3. continuing one’s own pregnancy;

4. miscarriage care; and

5. abortion.[1]

The amendment creates legal protections for those involved in the reproductive medical treatment. The amendment prohibits the State from directly or indirectly burdening, penalizing, prohibiting, interfering with or discriminating against the individual who voluntarily exercises the right, or a person or entity that assists the individual in exercising the right, unless the State demonstrates that it is using the least restrictive means to advance the individual’s health in accordance with widely accepted evidence-based standards of care.

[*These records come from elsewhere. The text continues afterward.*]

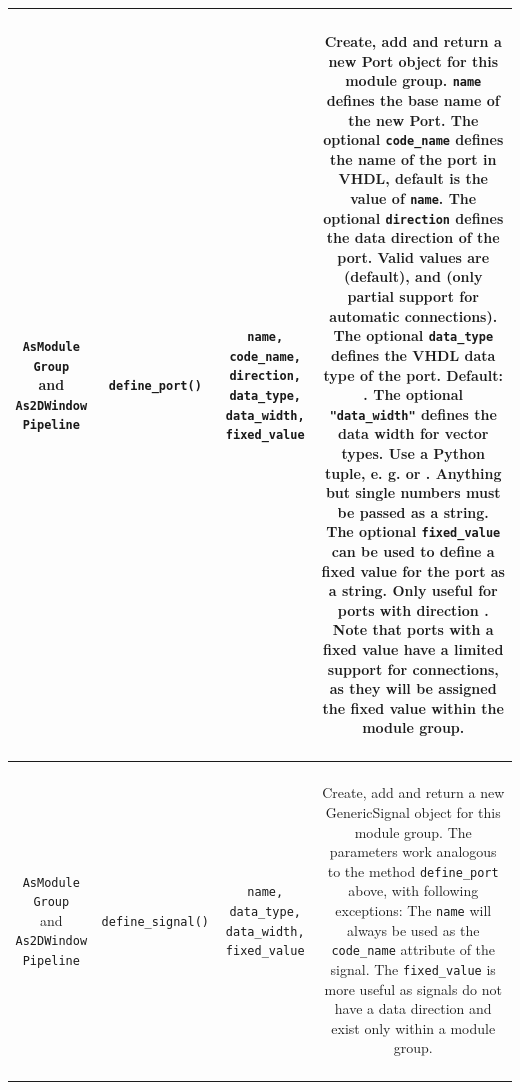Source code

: \begin{longtable}[htbp]{|c|c|c|c|}
\parbox{2.5cm}{~\\ \texttt{AsModule Group} \\ and\\ \texttt{As2DWindow Pipeline}\\~} & \parbox{3cm}{~\\ \texttt{define\_port()}\\~} & \parbox{3cm}{~ \\ \texttt{name, code\_name, direction, data\_type, data\_width, fixed\_value} \\ ~} & \parbox{6cm}{~\\ Create, add and return a new Port object for this module group. \texttt{name} defines the base name of the new Port. The optional \texttt{code\_name} defines the name of the port in VHDL, default is the value of \texttt{name}. The optional \texttt{direction} defines the data direction of the port. Valid values are  (default),  and  (only partial support for automatic connections). The optional \texttt{data\_type} defines the VHDL data type of the port. Default: . The optional \texttt{"data\_width"} defines the data width for vector types. Use a Python tuple, e. g.  or . Anything but single numbers must be passed as a string. The optional \texttt{fixed\_value} can be used to define a fixed value for the port as a string. Only useful for ports with direction . Note that ports with a fixed value have a limited support for connections, as they will be assigned the fixed value within the module group. \\~}\\
\hline
\parbox{2.5cm}{~\\ \texttt{AsModule Group} \\ and\\ \texttt{As2DWindow Pipeline}\\~} & \parbox{3cm}{~\\ \texttt{define\_signal()}\\~} & \parbox{3cm}{~ \\ \texttt{name, data\_type, data\_width, fixed\_value} \\ ~} & \parbox{6cm}{~\\ Create, add and return a new GenericSignal object for this module group. The parameters work analogous to the method \texttt{define\_port} above, with following exceptions: The \texttt{name} will always be used as the \texttt{code\_name} attribute of the signal. The \texttt{fixed\_value} is more useful as signals do not have a data direction and exist only within a module group. \\~}\\
\hline


\end{longtable}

Most notably, the amendment provides an individual the right to receive an abortion in Ohio prior to the point of fetal viability. Fetal viability is defined as “the point in a pregnancy when, in the professional judgment of the pregnant patient's treating physician, the fetus has a significant likelihood of survival outside the uterus with reasonable measures.” The pregnant patient’s treating physician will determine fetal viability on a case-by-case basis. The State may prohibit abortions after fetal viability.

However, the State cannot prohibit abortion, at any stage of pregnancy, if the pregnant patient’s treating physician determines that an abortion is necessary to protect the pregnant patient’s life or health.

Impact on Existing Law

The Ohio Constitution supersedes Ohio statutory law. The existing Ohio statutes that conflict with the new constitutional right may be repealed, amended or challenged.[2] The amendment will not override existing Federal prohibitions on certain abortion procedures. 

This is an ongoing legal issue and Dinsmore attorneys will keep you informed of any future developments. If you have questions about the recent legal developments pertaining to reproductive medical treatment, please contact your Dinsmore attorney.

[1] See Full Text of the Amendment, available here on Page 3.

[2] The Heartbeat Law, R.C. 2919.19 through 2919.1910, is the main law governing abortion in Ohio prior to the effective date of the amendment. A preliminary injunction issued by the Hamilton County Court of Common Pleas had enjoined enforcement of the Heartbeat Law pending the outcome of litigation. The decision had been appealed to the First District Court of Appeals and the Ohio Supreme Court; however, the Ohio Supreme Court has not ruled as of the publishing date. The Heartbeat Law does not permit the performance of an abortion without first checking for fetal cardiac activity and prohibits an abortion if fetal cardiac activity is detected, with limited exceptions. With the preliminary injunction in place, abortion is permitted in Ohio up to 22 weeks of pregnancy.